───── PROVIDED INFORMATION
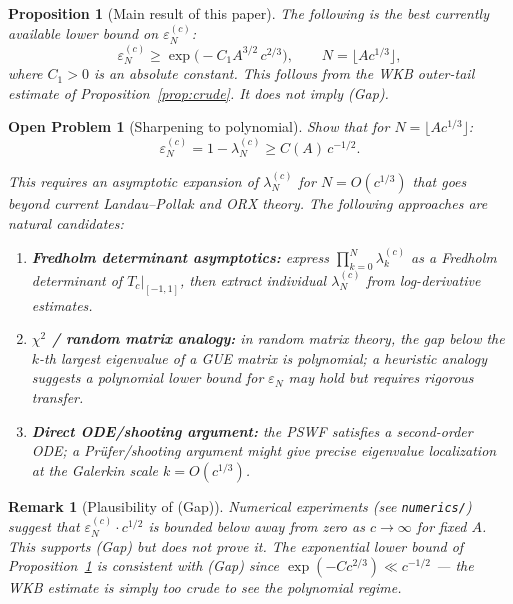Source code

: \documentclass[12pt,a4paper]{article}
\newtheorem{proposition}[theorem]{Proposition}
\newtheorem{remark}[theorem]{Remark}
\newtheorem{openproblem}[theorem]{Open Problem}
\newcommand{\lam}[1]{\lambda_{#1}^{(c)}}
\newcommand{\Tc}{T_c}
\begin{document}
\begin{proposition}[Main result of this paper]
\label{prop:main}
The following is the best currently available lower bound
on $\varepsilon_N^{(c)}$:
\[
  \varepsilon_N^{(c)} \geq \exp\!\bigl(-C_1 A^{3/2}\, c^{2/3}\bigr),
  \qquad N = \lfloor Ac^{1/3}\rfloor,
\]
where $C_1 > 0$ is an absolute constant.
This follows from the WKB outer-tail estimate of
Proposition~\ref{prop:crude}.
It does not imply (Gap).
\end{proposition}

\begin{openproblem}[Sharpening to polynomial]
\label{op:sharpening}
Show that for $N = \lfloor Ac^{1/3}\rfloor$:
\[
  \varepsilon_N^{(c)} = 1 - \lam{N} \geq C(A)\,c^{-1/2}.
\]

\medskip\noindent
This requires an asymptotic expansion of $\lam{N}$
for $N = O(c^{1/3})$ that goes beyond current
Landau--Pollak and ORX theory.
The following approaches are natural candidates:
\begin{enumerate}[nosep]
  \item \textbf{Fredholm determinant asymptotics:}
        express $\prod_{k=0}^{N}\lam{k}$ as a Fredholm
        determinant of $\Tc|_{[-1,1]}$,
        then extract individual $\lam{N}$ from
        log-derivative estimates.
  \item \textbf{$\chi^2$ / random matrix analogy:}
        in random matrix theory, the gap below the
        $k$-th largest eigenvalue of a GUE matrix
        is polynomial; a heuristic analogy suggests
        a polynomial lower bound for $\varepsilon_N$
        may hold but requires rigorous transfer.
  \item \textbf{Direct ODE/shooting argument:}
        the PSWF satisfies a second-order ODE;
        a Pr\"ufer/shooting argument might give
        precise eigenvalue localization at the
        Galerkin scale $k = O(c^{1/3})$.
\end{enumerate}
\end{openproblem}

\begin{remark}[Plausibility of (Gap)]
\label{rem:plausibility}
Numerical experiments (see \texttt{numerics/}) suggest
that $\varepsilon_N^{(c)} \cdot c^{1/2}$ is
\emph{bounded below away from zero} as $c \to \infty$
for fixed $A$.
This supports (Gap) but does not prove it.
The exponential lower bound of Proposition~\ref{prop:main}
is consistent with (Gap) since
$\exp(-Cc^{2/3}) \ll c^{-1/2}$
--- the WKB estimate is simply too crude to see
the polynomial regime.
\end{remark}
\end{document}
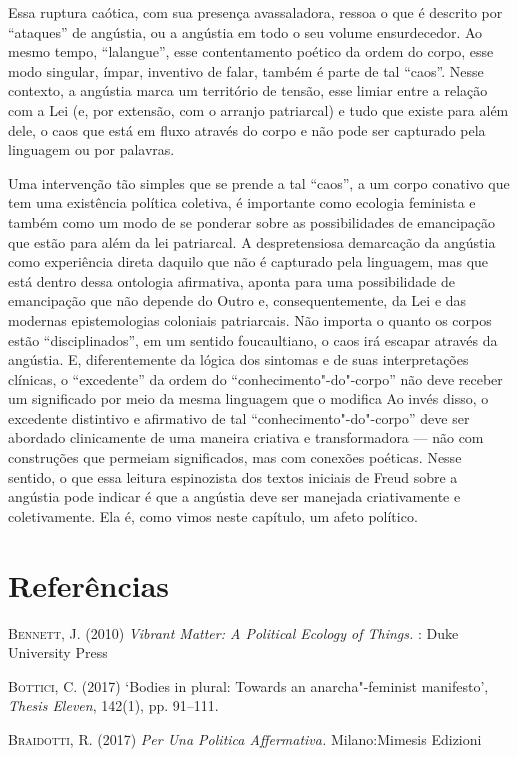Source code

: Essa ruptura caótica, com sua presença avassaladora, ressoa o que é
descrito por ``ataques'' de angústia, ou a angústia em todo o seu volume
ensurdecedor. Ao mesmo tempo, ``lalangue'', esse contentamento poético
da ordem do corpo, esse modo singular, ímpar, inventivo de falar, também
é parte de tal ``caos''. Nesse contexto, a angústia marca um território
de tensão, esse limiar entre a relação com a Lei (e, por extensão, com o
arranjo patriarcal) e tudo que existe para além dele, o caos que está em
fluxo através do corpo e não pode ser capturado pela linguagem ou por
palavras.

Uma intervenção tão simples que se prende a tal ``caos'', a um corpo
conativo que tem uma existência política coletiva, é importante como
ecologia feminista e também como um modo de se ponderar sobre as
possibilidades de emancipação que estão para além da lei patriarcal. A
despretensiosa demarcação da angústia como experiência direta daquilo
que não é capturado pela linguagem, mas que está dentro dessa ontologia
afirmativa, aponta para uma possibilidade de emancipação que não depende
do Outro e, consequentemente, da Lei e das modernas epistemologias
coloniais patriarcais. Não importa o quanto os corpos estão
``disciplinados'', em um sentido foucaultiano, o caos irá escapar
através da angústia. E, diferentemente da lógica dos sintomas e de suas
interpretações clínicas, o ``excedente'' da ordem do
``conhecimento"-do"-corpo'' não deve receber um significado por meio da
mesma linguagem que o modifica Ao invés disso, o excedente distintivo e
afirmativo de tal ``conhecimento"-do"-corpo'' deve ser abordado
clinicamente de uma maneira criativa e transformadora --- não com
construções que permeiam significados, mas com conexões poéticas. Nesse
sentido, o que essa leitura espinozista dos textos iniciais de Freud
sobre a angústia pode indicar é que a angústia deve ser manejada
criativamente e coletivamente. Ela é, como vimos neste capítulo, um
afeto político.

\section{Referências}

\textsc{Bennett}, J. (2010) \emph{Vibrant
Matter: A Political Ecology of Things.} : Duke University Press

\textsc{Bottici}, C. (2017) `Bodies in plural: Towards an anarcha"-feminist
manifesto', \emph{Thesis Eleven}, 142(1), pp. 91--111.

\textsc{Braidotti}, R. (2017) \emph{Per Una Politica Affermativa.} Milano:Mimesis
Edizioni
──────────
Carry over each record above character for character, with the pictures left out.

SOLUTION FOR THIS EXERCISE
Source code

: \documentclass[12pt,a4paper]{article}
\newtheorem{proposition}[theorem]{Proposition}
\newtheorem{remark}[theorem]{Remark}
\newtheorem{openproblem}[theorem]{Open Problem}
\newcommand{\lam}[1]{\lambda_{#1}^{(c)}}
\newcommand{\Tc}{T_c}
\begin{document}
\begin{proposition}[Main result of this paper]
\label{prop:main}
The following is the best currently available lower bound
on $\varepsilon_N^{(c)}$:
\[
  \varepsilon_N^{(c)} \geq \exp\!\bigl(-C_1 A^{3/2}\, c^{2/3}\bigr),
  \qquad N = \lfloor Ac^{1/3}\rfloor,
\]
where $C_1 > 0$ is an absolute constant.
This follows from the WKB outer-tail estimate of
Proposition~\ref{prop:crude}.
It does not imply (Gap).
\end{proposition}

\begin{openproblem}[Sharpening to polynomial]
\label{op:sharpening}
Show that for $N = \lfloor Ac^{1/3}\rfloor$:
\[
  \varepsilon_N^{(c)} = 1 - \lam{N} \geq C(A)\,c^{-1/2}.
\]

\medskip\noindent
This requires an asymptotic expansion of $\lam{N}$
for $N = O(c^{1/3})$ that goes beyond current
Landau--Pollak and ORX theory.
The following approaches are natural candidates:
\begin{enumerate}[nosep]
  \item \textbf{Fredholm determinant asymptotics:}
        express $\prod_{k=0}^{N}\lam{k}$ as a Fredholm
        determinant of $\Tc|_{[-1,1]}$,
        then extract individual $\lam{N}$ from
        log-derivative estimates.
  \item \textbf{$\chi^2$ / random matrix analogy:}
        in random matrix theory, the gap below the
        $k$-th largest eigenvalue of a GUE matrix
        is polynomial; a heuristic analogy suggests
        a polynomial lower bound for $\varepsilon_N$
        may hold but requires rigorous transfer.
  \item \textbf{Direct ODE/shooting argument:}
        the PSWF satisfies a second-order ODE;
        a Pr\"ufer/shooting argument might give
        precise eigenvalue localization at the
        Galerkin scale $k = O(c^{1/3})$.
\end{enumerate}
\end{openproblem}

\begin{remark}[Plausibility of (Gap)]
\label{rem:plausibility}
Numerical experiments (see \texttt{numerics/}) suggest
that $\varepsilon_N^{(c)} \cdot c^{1/2}$ is
\emph{bounded below away from zero} as $c \to \infty$
for fixed $A$.
This supports (Gap) but does not prove it.
The exponential lower bound of Proposition~\ref{prop:main}
is consistent with (Gap) since
$\exp(-Cc^{2/3}) \ll c^{-1/2}$
--- the WKB estimate is simply too crude to see
the polynomial regime.
\end{remark}
\end{document}
Source code

: Essa ruptura caótica, com sua presença avassaladora, ressoa o que é
descrito por ``ataques'' de angústia, ou a angústia em todo o seu volume
ensurdecedor. Ao mesmo tempo, ``lalangue'', esse contentamento poético
da ordem do corpo, esse modo singular, ímpar, inventivo de falar, também
é parte de tal ``caos''. Nesse contexto, a angústia marca um território
de tensão, esse limiar entre a relação com a Lei (e, por extensão, com o
arranjo patriarcal) e tudo que existe para além dele, o caos que está em
fluxo através do corpo e não pode ser capturado pela linguagem ou por
palavras.

Uma intervenção tão simples que se prende a tal ``caos'', a um corpo
conativo que tem uma existência política coletiva, é importante como
ecologia feminista e também como um modo de se ponderar sobre as
possibilidades de emancipação que estão para além da lei patriarcal. A
despretensiosa demarcação da angústia como experiência direta daquilo
que não é capturado pela linguagem, mas que está dentro dessa ontologia
afirmativa, aponta para uma possibilidade de emancipação que não depende
do Outro e, consequentemente, da Lei e das modernas epistemologias
coloniais patriarcais. Não importa o quanto os corpos estão
``disciplinados'', em um sentido foucaultiano, o caos irá escapar
através da angústia. E, diferentemente da lógica dos sintomas e de suas
interpretações clínicas, o ``excedente'' da ordem do
``conhecimento"-do"-corpo'' não deve receber um significado por meio da
mesma linguagem que o modifica Ao invés disso, o excedente distintivo e
afirmativo de tal ``conhecimento"-do"-corpo'' deve ser abordado
clinicamente de uma maneira criativa e transformadora --- não com
construções que permeiam significados, mas com conexões poéticas. Nesse
sentido, o que essa leitura espinozista dos textos iniciais de Freud
sobre a angústia pode indicar é que a angústia deve ser manejada
criativamente e coletivamente. Ela é, como vimos neste capítulo, um
afeto político.

\section{Referências}

\textsc{Bennett}, J. (2010) \emph{Vibrant
Matter: A Political Ecology of Things.} : Duke University Press

\textsc{Bottici}, C. (2017) `Bodies in plural: Towards an anarcha"-feminist
manifesto', \emph{Thesis Eleven}, 142(1), pp. 91--111.

\textsc{Braidotti}, R. (2017) \emph{Per Una Politica Affermativa.} Milano:Mimesis
Edizioni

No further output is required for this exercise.